4. docs-site/azure-pipelines.yml — build & deploy the site

docs-site/azure-pipelines.yml
# Builds the MkDocs Material site (strict), secret-scans, then deploys behind Entra ID.
trigger:
  branches: { include: [main] }
  paths: { include: [docs-site/**] }   # only when docs change
pr:
  branches: { include: [main] }
  paths: { include: [docs-site/**] }

pool: { vmImage: ubuntu-latest }

variables:
  - group: docs-site-secrets           # Key Vault-linked (may be empty for MVP)

stages:
  - stage: Build
    jobs:
      - job: build
        steps:
          - checkout: self
          - task: UsePythonVersion@0
            inputs: { versionSpec: '3.12' }
          - script: pip install -r docs-site/requirements.txt
            displayName: Install MkDocs Material
          # Defence-in-depth: block publish if anything secret-shaped is committed
          - script: |
              set -e
              if grep -RInaE '(BEGIN [A-Z ]*PRIVATE KEY|AKIA[0-9A-Z]{16}|xox[baprs]-)' docs-site/docs; then
                echo "##vso[task.logissue type=error]Potential secret in docs.

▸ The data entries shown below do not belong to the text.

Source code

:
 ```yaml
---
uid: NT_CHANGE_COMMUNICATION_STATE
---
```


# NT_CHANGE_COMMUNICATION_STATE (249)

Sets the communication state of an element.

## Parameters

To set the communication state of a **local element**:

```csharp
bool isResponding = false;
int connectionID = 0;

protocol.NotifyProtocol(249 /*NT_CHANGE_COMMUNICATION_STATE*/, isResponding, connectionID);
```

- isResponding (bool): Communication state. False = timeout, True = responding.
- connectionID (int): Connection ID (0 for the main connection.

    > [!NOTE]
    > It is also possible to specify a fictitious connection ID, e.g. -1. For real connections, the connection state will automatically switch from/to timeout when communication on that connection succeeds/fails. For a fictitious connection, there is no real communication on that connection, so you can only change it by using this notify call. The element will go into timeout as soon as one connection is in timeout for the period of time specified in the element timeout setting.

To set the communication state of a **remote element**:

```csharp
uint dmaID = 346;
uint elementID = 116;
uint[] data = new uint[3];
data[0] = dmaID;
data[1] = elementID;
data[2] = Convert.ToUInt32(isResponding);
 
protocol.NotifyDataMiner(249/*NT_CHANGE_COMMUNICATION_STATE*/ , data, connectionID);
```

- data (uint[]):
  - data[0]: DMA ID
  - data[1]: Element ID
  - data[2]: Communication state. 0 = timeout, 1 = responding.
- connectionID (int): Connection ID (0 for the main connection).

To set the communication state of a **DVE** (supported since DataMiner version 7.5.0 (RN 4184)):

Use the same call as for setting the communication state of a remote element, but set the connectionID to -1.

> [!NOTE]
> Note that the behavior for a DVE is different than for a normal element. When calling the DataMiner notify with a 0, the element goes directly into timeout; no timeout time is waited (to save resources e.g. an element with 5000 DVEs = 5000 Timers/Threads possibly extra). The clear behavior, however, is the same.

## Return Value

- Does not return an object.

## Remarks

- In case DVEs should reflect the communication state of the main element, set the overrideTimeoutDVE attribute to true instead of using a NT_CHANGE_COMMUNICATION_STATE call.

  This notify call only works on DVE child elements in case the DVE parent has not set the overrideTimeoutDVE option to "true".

Blocking."; exit 1
              fi
              echo "No secrets found."
            displayName: Secret scan
          # --strict = broken links / nav fail the build
          - script: cd docs-site && mkdocs build --strict --site-dir "$(Build.ArtifactStagingDirectory)/site"
            displayName: mkdocs build --strict
          - publish: $(Build.ArtifactStagingDirectory)/site
            artifact: site

  - stage: Deploy
    dependsOn: Build
    condition: and(succeeded(), eq(variables['Build.SourceBranch'], 'refs/heads/main'))
    jobs:
      - deployment: deploy
        environment: docs-prod           # attach approval checks to this environment
        strategy:
          runOnce:
            deploy:
              steps:
                - download: current
                  artifact: site
                # Recommended target: Azure Static Web Apps (cheap + Entra ID auth)
                # - task: AzureStaticWebApp@0
                #     inputs:
                #       app_location: "$(Pipeline.Workspace)/site"
                #       skip_app_build: true
                #       azure_static_web_apps_api_token: $(SWA_DEPLOY_TOKEN)  # from Key Vault

How access is secured

Concern Control
Secrets in pipelines Key Vault-linked variable groups; no secrets in YAML
Vulnerable dependencies pip-audit + trivy fs (Stage A) fail on HIGH/CRITICAL
Code quality ruff / yamllint / markdownlint (Stage B)
Committed secrets gitleaks (Stage C) fails the build
Insecure code / IaC bandit + trivy config (Stage C)
Who can merge Branch policy: PR + required wiki-ci + quality-security + reviewer
Machine content integrity hand_edit_guard.py blocks human edits under /_generated
Leaks into the site Secret scan step in the build
Who can view the site Deploy behind Entra ID (Static Web Apps / App Service Easy Auth)

Hosting recommendation

Azure Static Web Apps with Entra ID auth is the cheapest, most secure target: static output, per-user auth, free/low tier. App Service Easy Auth is the alternative if you need private-endpoint network isolation.